WORK TO COMPLETE: Every line below that holds "variables" must be copied.

RECORD SET:

:::

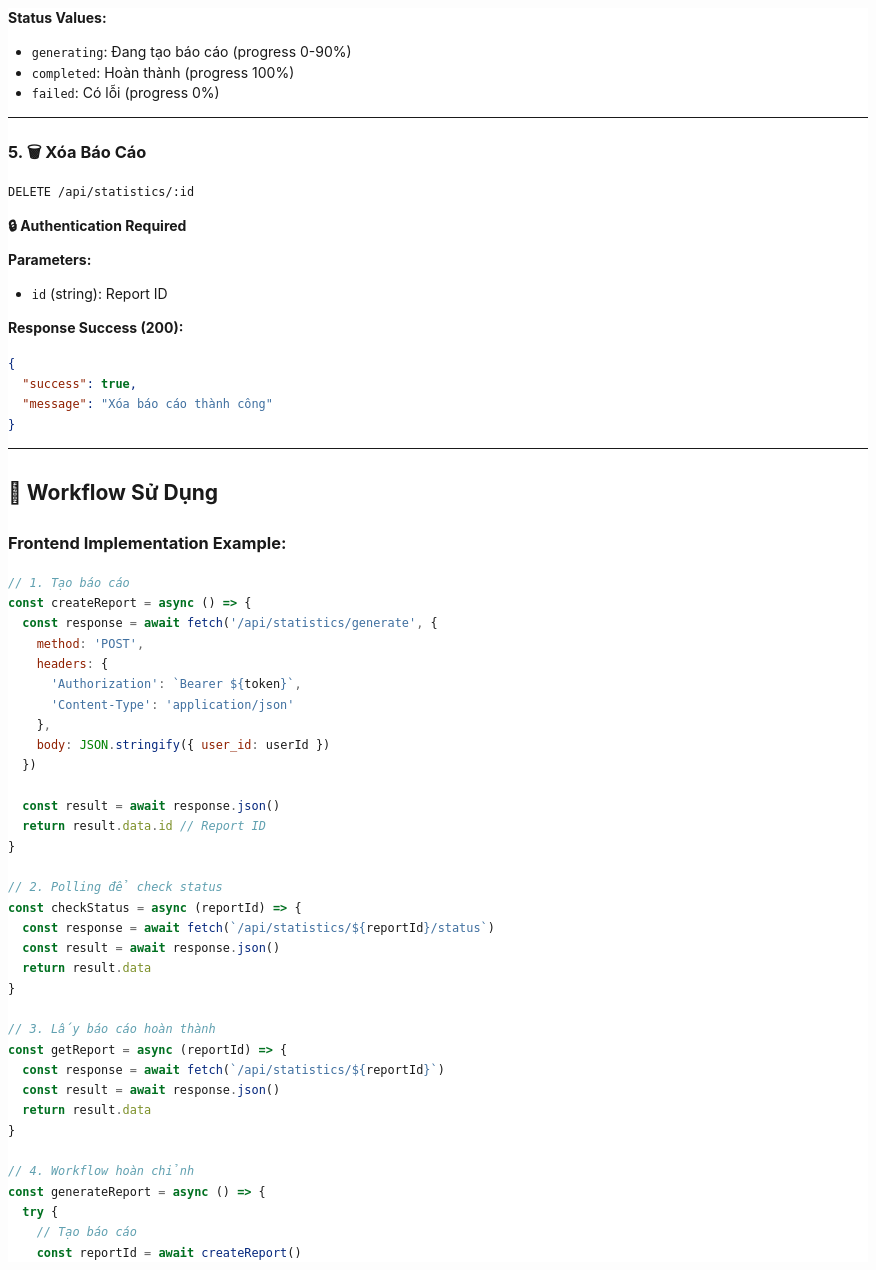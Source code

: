**Status Values:**
- `generating`: Đang tạo báo cáo (progress 0-90%)
- `completed`: Hoàn thành (progress 100%)
- `failed`: Có lỗi (progress 0%)

---

### **5. 🗑️ Xóa Báo Cáo**
```http
DELETE /api/statistics/:id
```

**🔒 Authentication Required**

**Parameters:**
- `id` (string): Report ID

**Response Success (200):**
```json
{
  "success": true,
  "message": "Xóa báo cáo thành công"
}
```

---

## 🔄 **Workflow Sử Dụng**

### **Frontend Implementation Example:**

```javascript
// 1. Tạo báo cáo
const createReport = async () => {
  const response = await fetch('/api/statistics/generate', {
    method: 'POST',
    headers: {
      'Authorization': `Bearer ${token}`,
      'Content-Type': 'application/json'
    },
    body: JSON.stringify({ user_id: userId })
  })
  
  const result = await response.json()
  return result.data.id // Report ID
}

// 2. Polling để check status
const checkStatus = async (reportId) => {
  const response = await fetch(`/api/statistics/${reportId}/status`)
  const result = await response.json()
  return result.data
}

// 3. Lấy báo cáo hoàn thành
const getReport = async (reportId) => {
  const response = await fetch(`/api/statistics/${reportId}`)
  const result = await response.json()
  return result.data
}

// 4. Workflow hoàn chỉnh
const generateReport = async () => {
  try {
    // Tạo báo cáo
    const reportId = await createReport()
```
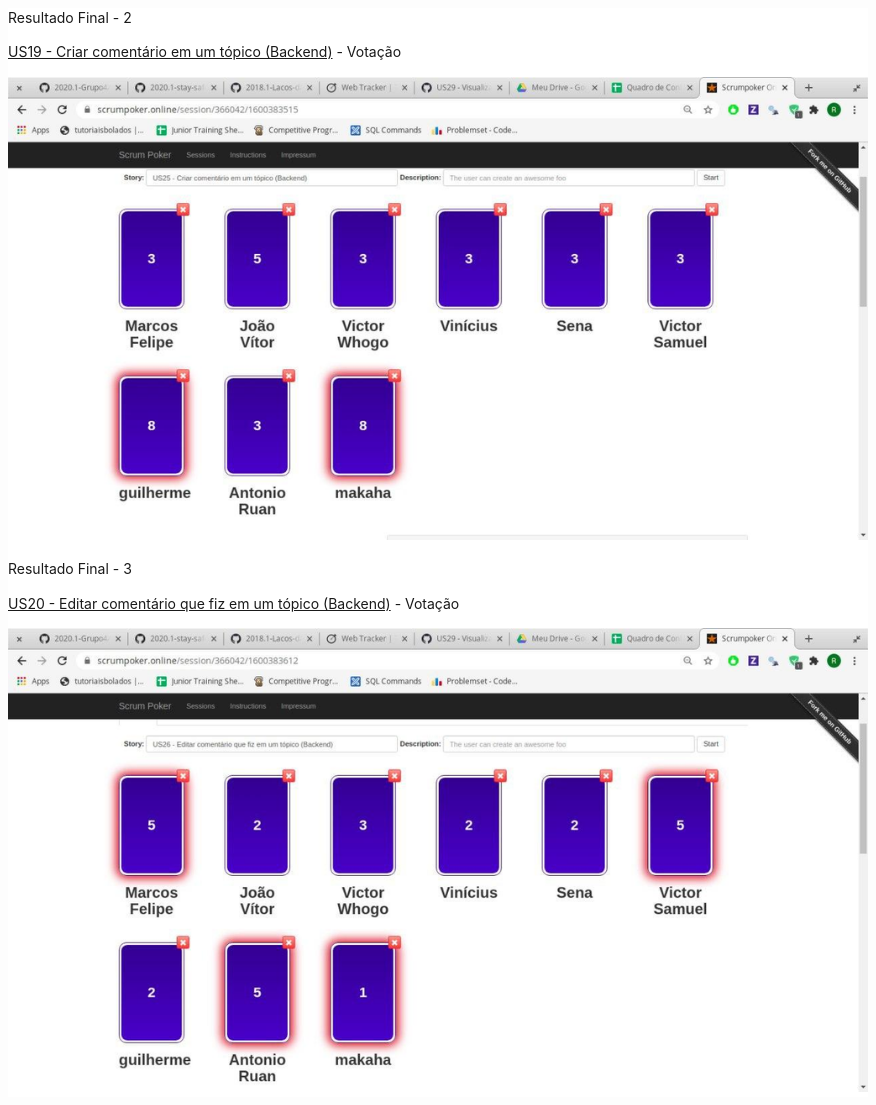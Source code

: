 Resultado Final - 2

[US19 - Criar comentário em um tópico (Backend)](#) - Votação

![US25_Pont](img/US25.jpg)

Resultado Final - 3

[US20 - Editar comentário que fiz em um tópico (Backend)](#) - Votação

![US26_Pont](img/US26.jpg)
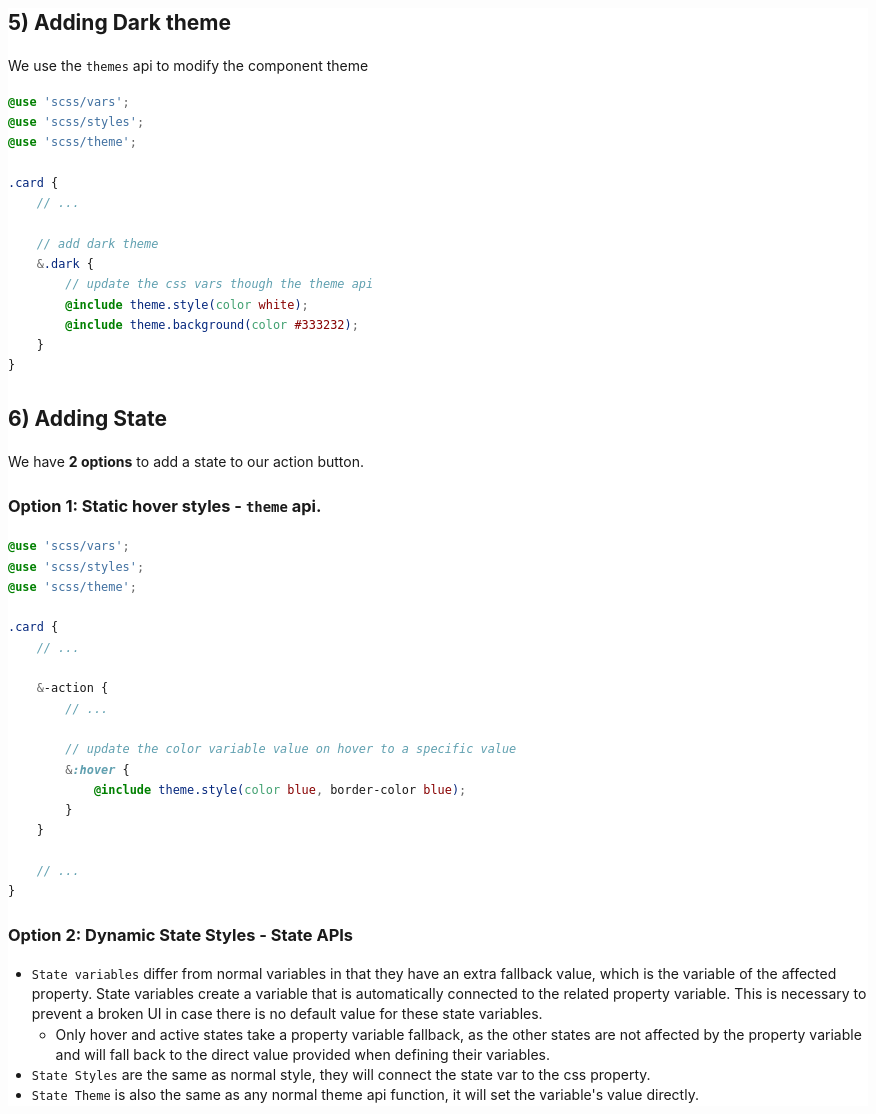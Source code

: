 ## 5) Adding Dark theme

We use the `themes` api to modify the component theme

```scss
@use 'scss/vars';
@use 'scss/styles';
@use 'scss/theme';

.card {
    // ...

    // add dark theme
    &.dark {
        // update the css vars though the theme api
        @include theme.style(color white);
        @include theme.background(color #333232);
    }
}
```

## 6) Adding State

We have **2 options** to add a state to our action button.

### Option 1: Static hover styles - `theme` api.

```scss
@use 'scss/vars';
@use 'scss/styles';
@use 'scss/theme';

.card {
    // ...

    &-action {
        // ...

        // update the color variable value on hover to a specific value
        &:hover {
            @include theme.style(color blue, border-color blue);
        }
    }

    // ...
}
```

### Option 2: Dynamic State Styles - State APIs

- `State variables` differ from normal variables in that they have an extra fallback value, which is the variable of the
  affected property. State variables create a variable that is automatically connected to the related property variable.
  This is necessary to prevent a broken UI in case there is no default value for these state variables.
  - Only hover and active states take a property variable fallback, as the other states are not affected by the property
    variable and will fall back to the direct value provided when defining their variables.
- `State Styles` are the same as normal style, they will connect the state var to the css property.
- `State Theme` is also the same as any normal theme api function, it will set the variable's value directly.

:::

TASK RESPONSE:
- `State variables` differ from normal variables in that they have an extra fallback value, which is the variable of the
  affected property. State variables create a variable that is automatically connected to the related property variable.
  This is necessary to prevent a broken UI in case there is no default value for these state variables.
    variable and will fall back to the direct value provided when defining their variables.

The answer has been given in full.